Die Fernseh-Forschungsgesellschaft der Deutschen Reichspost erhielt am 10. August 1938 zusammen mit fünf deutschen Fachfirmen den Auftrag zur Entwicklung des „Deutschen Fernseh-Einheits-Empfängers". Knapp ein Jahr später wurde das neue Gerät mit der ersten Rechteck-Bildröhre der Öffentlichkeit vorgeführt. Zur Serienfertigung kam es wegen des Ausbruchs des Zweiten Weltkrieges nicht mehr.
Zweiter Weltkrieg
Bis zur Zerstörung Deutschlands war auf der Hakeburg ein Zentrum modernster Hochtechnologie, bei der auch die Bildübertragung von ferngelenkten Raketenwaffen erforscht wurde. Er förderte darüber hinaus auch die Entwicklung der deutschen Atombombe, deren Unterlagen von den VS-Amerikanern 1945 gestohlen wurden.
Nachkriegszeit
Nach seiner Verhaftung durch die VS-Amerikaner im Mai 1945 verbrachte Dr. Ohnesorge mehrere Jahre in verschiedenen Lagern des Feinde und wurde als Zeuge vor dem Nürnberger Tribunal vernommen. Ein erstes Spruchkammerverfahren im Sinne der Umerziehung stufte ihn 1948 als „belastet“ ein. Dies änderte die Berufungskammer für Oberbayern 1949, die ihn zu den „Hauptschuldigen“ zählte. 1955 erreichte er jedoch die Aufhebung dieses Urteils und die Einstellung des Verfahrens. Ihm wurden dann endlich die Ruhestandsbezüge eines Präsidenten des Reichspostzentralamts zuerkannt.
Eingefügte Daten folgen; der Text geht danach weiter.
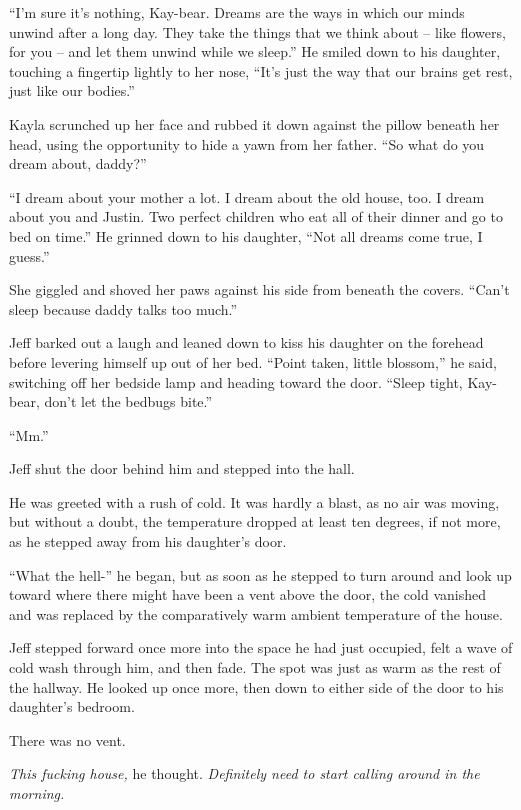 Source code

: ``I'm sure it's nothing, Kay-bear.  Dreams are the ways in which our minds unwind after a long day.  They take the things that we think about -- like flowers, for you -- and let them unwind while we sleep.''  He smiled down to his daughter, touching a fingertip lightly to her nose, ``It's just the way that our brains get rest, just like our bodies.''

Kayla scrunched up her face and rubbed it down against the pillow beneath her head, using the opportunity to hide a yawn from her father.  ``So what do you dream about, daddy?''

``I dream about your mother a lot.  I dream about the old house, too.  I dream about you and Justin.  Two perfect children who eat all of their dinner and go to bed on time.''  He grinned down to his daughter, ``Not all dreams come true, I guess.''

She giggled and shoved her paws against his side from beneath the covers.  ``Can't sleep because daddy talks too much.''

Jeff barked out a laugh and leaned down to kiss his daughter on the forehead before levering himself up out of her bed.  ``Point taken, little blossom,'' he said, switching off her bedside lamp and heading toward the door.  ``Sleep tight, Kay-bear, don't let the bedbugs bite.''

``Mm.''

Jeff shut the door behind him and stepped into the hall.

He was greeted with a rush of cold.  It was hardly a blast, as no air was moving, but without a doubt, the temperature dropped at least ten degrees, if not more, as he stepped away from his daughter's door.

``What the hell-'' he began, but as soon as he stepped to turn around and look up toward where there might have been a vent above the door, the cold vanished and was replaced by the comparatively warm ambient temperature of the house.

Jeff stepped forward once more into the space he had just occupied, felt a wave of cold wash through him, and then fade.  The spot was just as warm as the rest of the hallway.  He looked up once more, then down to either side of the door to his daughter's bedroom.

There was no vent.

\textit{This fucking house,} he thought.  \textit{Definitely need to start calling around in the morning.}
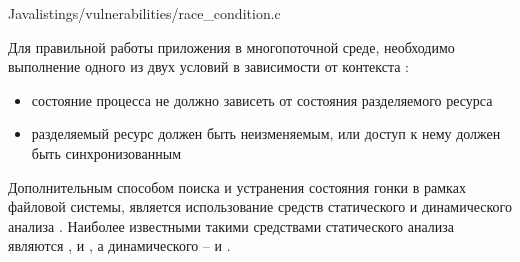 	{Java}{listings/vulnerabilities/race_condition.c}

%
Для правильной работы приложения в многопоточной среде, необходимо выполнение одного из двух 
условий в зависимости от контекста  : 
\begin{itemize}
	\item состояние процесса не должно зависеть от состояния разделяемого ресурса
	\item разделяемый ресурс должен быть неизменяемым, или доступ к нему должен быть 
		синхронизованным 
\end{itemize}

%
Дополнительным способом поиска и устранения состояния гонки в рамках файловой системы, является 
использование средств статического и динамического анализа . 
%
Наиболее известными такими средствами статического анализа являются  , 
  и  , а динамического – 
  и  .  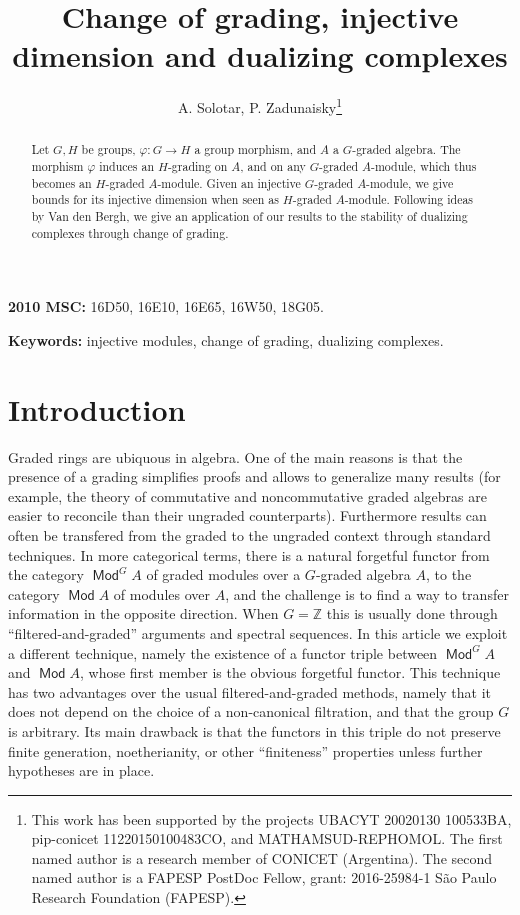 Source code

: \documentclass[11pt,fleqn]{article}
\title{
Change of grading, injective dimension and dualizing complexes
}
\author{A. Solotar,
P. Zadunaisky\footnote{This work has been supported by the projects 
UBACYT 20020130 100533BA, pip-conicet 11220150100483CO, and 
MATHAMSUD-REPHOMOL. The first named author is a research member of CONICET 
(Argentina). The second named author is a FAPESP PostDoc Fellow, grant: 
2016-25984-1 S\~ao Paulo Research Foundation (FAPESP).}
}
\date{}
\newcommand\ZZ{\mathbb Z}
\renewcommand\to{\longrightarrow}
\renewcommand\phi{\varphi}
\DeclareMathOperator\Mod{\mathsf{Mod}}
\begin{document}
\maketitle

\begin{abstract}
Let $G,H$ be groups, $\phi: G \to H$ a group morphism, and $A$ a $G$-graded 
algebra. The morphism $\phi$ induces an $H$-grading on $A$, and on any 
$G$-graded $A$-module, which thus becomes an $H$-graded $A$-module.
Given an injective $G$-graded $A$-module, we give bounds for its injective
dimension when seen as $H$-graded $A$-module. Following ideas by Van den
Bergh, we give an application of our results to the stability of dualizing
complexes through change of grading.
\end{abstract}

\textbf{2010 MSC:} 16D50, 16E10, 16E65, 16W50, 18G05.

\textbf{Keywords:} injective modules, change of grading, dualizing complexes.

\section{Introduction}
Graded rings are ubiquous in algebra. One of the main reasons is that the
presence of a grading simplifies proofs and allows to generalize many results
(for example, the theory of commutative and noncommutative graded algebras are 
easier to reconcile than their ungraded counterparts). Furthermore results can 
often be transfered from the graded to the ungraded context through standard 
techniques. In more categorical terms, there is a natural forgetful functor 
from the category $\Mod^G A$ of graded modules over a $G$-graded algebra 
$A$, to the category $\Mod A$ of modules over $A$, and the challenge is to 
find a way to transfer information in the opposite direction. When $G = \ZZ$ 
this is usually done through ``filtered-and-graded'' arguments and spectral 
sequences. In this article we exploit a different technique, 
namely the existence of a functor triple between $\Mod^G A$ and $\Mod A$, 
whose first member is the obvious forgetful functor. This technique has two 
advantages over the usual filtered-and-graded methods, namely that it does not 
depend on the choice of a non-canonical filtration, and that the group $G$ is
arbitrary. Its main drawback is that the functors in this triple do not 
preserve finite generation, noetherianity, or other ``finiteness'' properties
unless further hypotheses are in place.
\end{document}
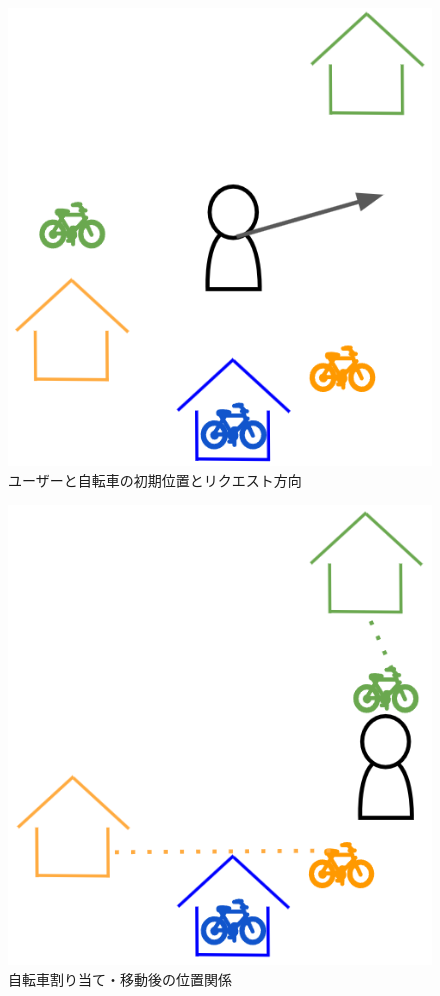       \begin{figure}[htbp]
        \centering
        \includegraphics[scale=0.6]
        {figures/subjectFunction1-0.png}
        \caption{ユーザーと自転車の初期位置とリクエスト方向}
        \label{fig:ユーザーと自転車の初期位置とリクエスト方向}
      \end{figure}
      \begin{figure}[htbp]
        \centering
        \includegraphics[scale=0.6]
        {figures/subjectFunction1-1.png}
        \caption{自転車割り当て・移動後の位置関係}
        \label{fig:自転車割り当て・移動後の位置関係}
      \end{figure}
      

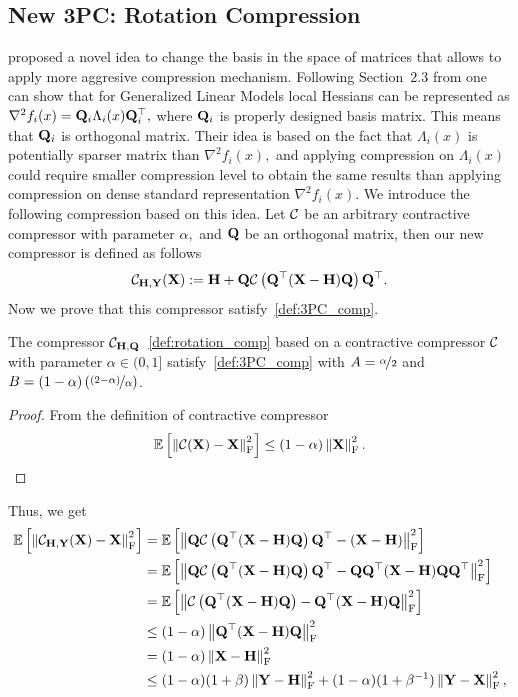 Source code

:\documentclass[11pt]{article}
\begin{document}
	\subsection{New 3PC: Rotation Compression}\label{apx:rot-comp}
	
	\citep{qian2021basis} proposed a novel idea to change the basis in the space of matrices that allows to apply more aggresive compression mechanism. Following Section~$2.3$ from \citep{qian2021basis} one can show that for Generalized Linear Models local Hessians can be represented as $\nabla^2f_i(x) = \mathbf{Q}_i\Lambda_i(x)\mathbf{Q}_i^\top,$ where $\mathbf{Q}_i$ is properly designed basis matrix. This means that $\mathbf{Q}_i$ is orthogonal matrix. Their idea is based on the fact that $\Lambda_i(x)$ is potentially sparser matrix than $\nabla^2f_i(x),$ and applying compression on $\Lambda_i(x)$ could require smaller compression level to obtain the same results than applying compression on dense standard representation $\nabla^2f_i(x).$ We introduce the following compression based on this idea. Let ${\mathcal{C}}$ be an arbitrary contractive compressor with parameter $\alpha,$ and $\mathbf{Q}$ be an orthogonal matrix, then our new compressor is defined as follows 
	\begin{equation}\label{def:rotation_comp}
		{\mathcal{C}}_{\mathbf{H},\mathbf{Y}}(\mathbf{X}) \; { := }\; \mathbf{H} + \mathbf{Q}{\mathcal{C}}\left(\mathbf{Q}^\top(\mathbf{X}-\mathbf{H})\mathbf{Q}\right)\mathbf{Q}^\top.
	\end{equation}
	Now we prove that this compressor satisfy~\eqref{def:3PC_comp}.
	\begin{lemma}
		The compressor ${\mathcal{C}}_{\mathbf{H},\mathbf{Q}}$~\eqref{def:rotation_comp} based on a contractive compressor ${\mathcal{C}}$ with parameter $\alpha\in(0,1]$ satisfy~\eqref{def:3PC_comp} with $A=\nicefrac{\alpha}{2}$ and $B=(1-\alpha)\left(\nicefrac{(2-\alpha)}{\alpha}\right)$.
	\end{lemma}
	\begin{proof}
		From the definition of contractive compressor
		$$\mathbb{E}\left[\left\|{\mathcal{C}}(\mathbf{X})-\mathbf{X}\right\|^2_{\rm F}\right] \leq (1-\alpha)\left\|\mathbf{X}\right\|^2_{\rm F}.$$
	\end{proof}
	Thus, we get
	\begin{align*}
		\mathbb{E}\left[\left\|{\mathcal{C}}_{\mathbf{H},\mathbf{Y}}(\mathbf{X}) - \mathbf{X}\right\|^2_{\rm F}\right] &= \mathbb{E}\left[\left\|\mathbf{Q}{\mathcal{C}}\left(\mathbf{Q}^\top(\mathbf{X}-\mathbf{H})\mathbf{Q}\right)\mathbf{Q}^\top - (\mathbf{X}-\mathbf{H})\right\|^2_{\rm F}\right]\\
		&=\mathbb{E}\left[\left\|\mathbf{Q}{\mathcal{C}}\left(\mathbf{Q}^\top(\mathbf{X}-\mathbf{H})\mathbf{Q}\right)\mathbf{Q}^\top - \mathbf{Q}\mathbf{Q}^\top(\mathbf{X}-\mathbf{H})\mathbf{Q}\mathbf{Q}^\top\right\|^2_{\rm F}\right]\\
		&=\mathbb{E}\left[\left\|{\mathcal{C}}\left(\mathbf{Q}^\top(\mathbf{X}-\mathbf{H})\mathbf{Q}\right) -\mathbf{Q}^\top(\mathbf{X}-\mathbf{H})\mathbf{Q}\right\|^2_{\rm F}\right]\\
		&\leq (1-\alpha)\left\|\mathbf{Q}^\top(\mathbf{X}-\mathbf{H})\mathbf{Q}\right\|^2_{\rm F}\\
		&= (1-\alpha)\left\|\mathbf{X}-\mathbf{H}\right\|^2_{\rm F}\\
		&\leq (1-\alpha)(1+\beta)\left\|\mathbf{Y}-\mathbf{H}\right\|^2_{\rm F} + (1-\alpha)(1+\beta^{-1})\left\|\mathbf{Y}-\mathbf{X}\right\|^2_{\rm F},
	\end{align*}
\end{document}
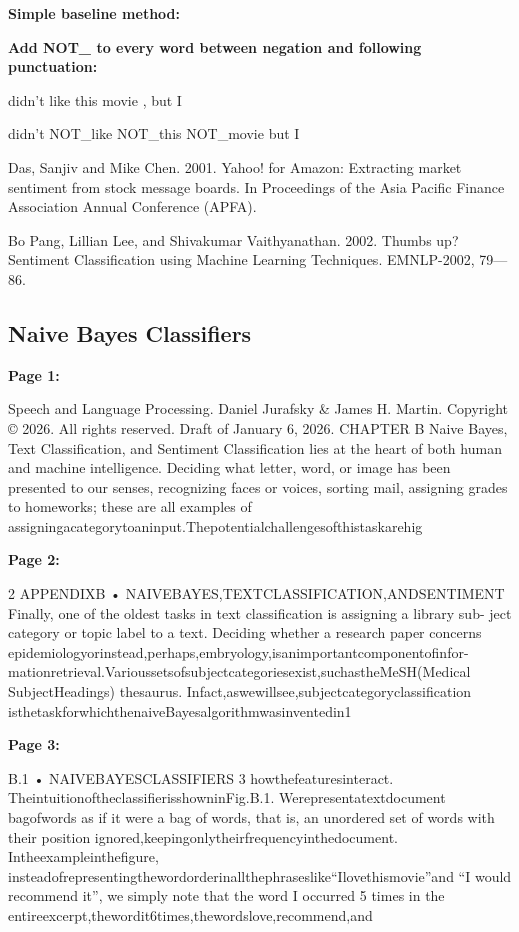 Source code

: \documentclass[11pt,a4paper]{article}
\begin{document}
\textbf{Simple baseline method:} 

\textbf{Add NOT\_ to every word between negation and following punctuation:} 

didn’t like this movie , but I

didn’t NOT\_like NOT\_this NOT\_movie but I

Das, Sanjiv and Mike Chen. 2001. Yahoo! for Amazon: Extracting market sentiment from stock message boards. In Proceedings of the Asia Pacific Finance Association Annual Conference (APFA).

Bo Pang, Lillian Lee, and Shivakumar Vaithyanathan.  2002.  Thumbs up? Sentiment Classification using Machine Learning Techniques. EMNLP-2002, 79—86.


\subsection{Naive Bayes Classifiers}

\textbf{Page 1:}

Speech and Language Processing. Daniel Jurafsky & James H. Martin. Copyright © 2026. All
rights reserved. Draft of January 6, 2026.
CHAPTER
B Naive Bayes, Text Classification,
and Sentiment
Classification lies at the heart of both human and machine intelligence. Deciding
what letter, word, or image has been presented to our senses, recognizing faces
or voices, sorting mail, assigning grades to homeworks; these are all examples of
assigningacategorytoaninput.Thepotentialchallengesofthistaskarehig

\textbf{Page 2:}

2 APPENDIXB • NAIVEBAYES,TEXTCLASSIFICATION,ANDSENTIMENT
Finally, one of the oldest tasks in text classification is assigning a library sub-
ject category or topic label to a text. Deciding whether a research paper concerns
epidemiologyorinstead,perhaps,embryology,isanimportantcomponentofinfor-
mationretrieval.Varioussetsofsubjectcategoriesexist,suchastheMeSH(Medical
SubjectHeadings) thesaurus. Infact,aswewillsee,subjectcategoryclassification
isthetaskforwhichthenaiveBayesalgorithmwasinventedin1

\textbf{Page 3:}

B.1 • NAIVEBAYESCLASSIFIERS 3
howthefeaturesinteract.
TheintuitionoftheclassifierisshowninFig.B.1. Werepresentatextdocument
bagofwords as if it were a bag of words, that is, an unordered set of words with their position
ignored,keepingonlytheirfrequencyinthedocument. Intheexampleinthefigure,
insteadofrepresentingthewordorderinallthephraseslike“Ilovethismovie”and
“I would recommend it”, we simply note that the word I occurred 5 times in the
entireexcerpt,thewordit6times,thewordslove,recommend,and
\end{document}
Ehrungen und Auszeichnungen (Auszug)
- Eisernes Kreuz (1914) II. und I. Klasse
- Doktor Ehren halber (Dr.-Ing. E. h.), Stuttagrt 1929
- Ehrenkreuz des Weltkrieges
- Ehrenwinkel der Alten Kämpfer
- Goldenes Parteiabzeichen der NSDAP als Staatssekretär/Reichspostminister
- Goldenes HJ Ehrenzeichen mit Eichenlaub
- Ehrenzeichen „Pionier der Arbeit“ am 1. Mai 1941
- Kriegsverdienstkreuz (1939), II. und I. Klasse mit Schwertern
- Fritz-Todt-Ring am 24. Juli 1944
- Ritterkreuz des Kriegsverdienstkreuzes mit Schwertern am 1. November 1944 als Reichsminister der Reichspost
Weitere Mitgliedschaften
- Vorstandsrat des Deutschen Museums
- Vorstandsrat des Vereins Deutscher Ingenieure (VDI)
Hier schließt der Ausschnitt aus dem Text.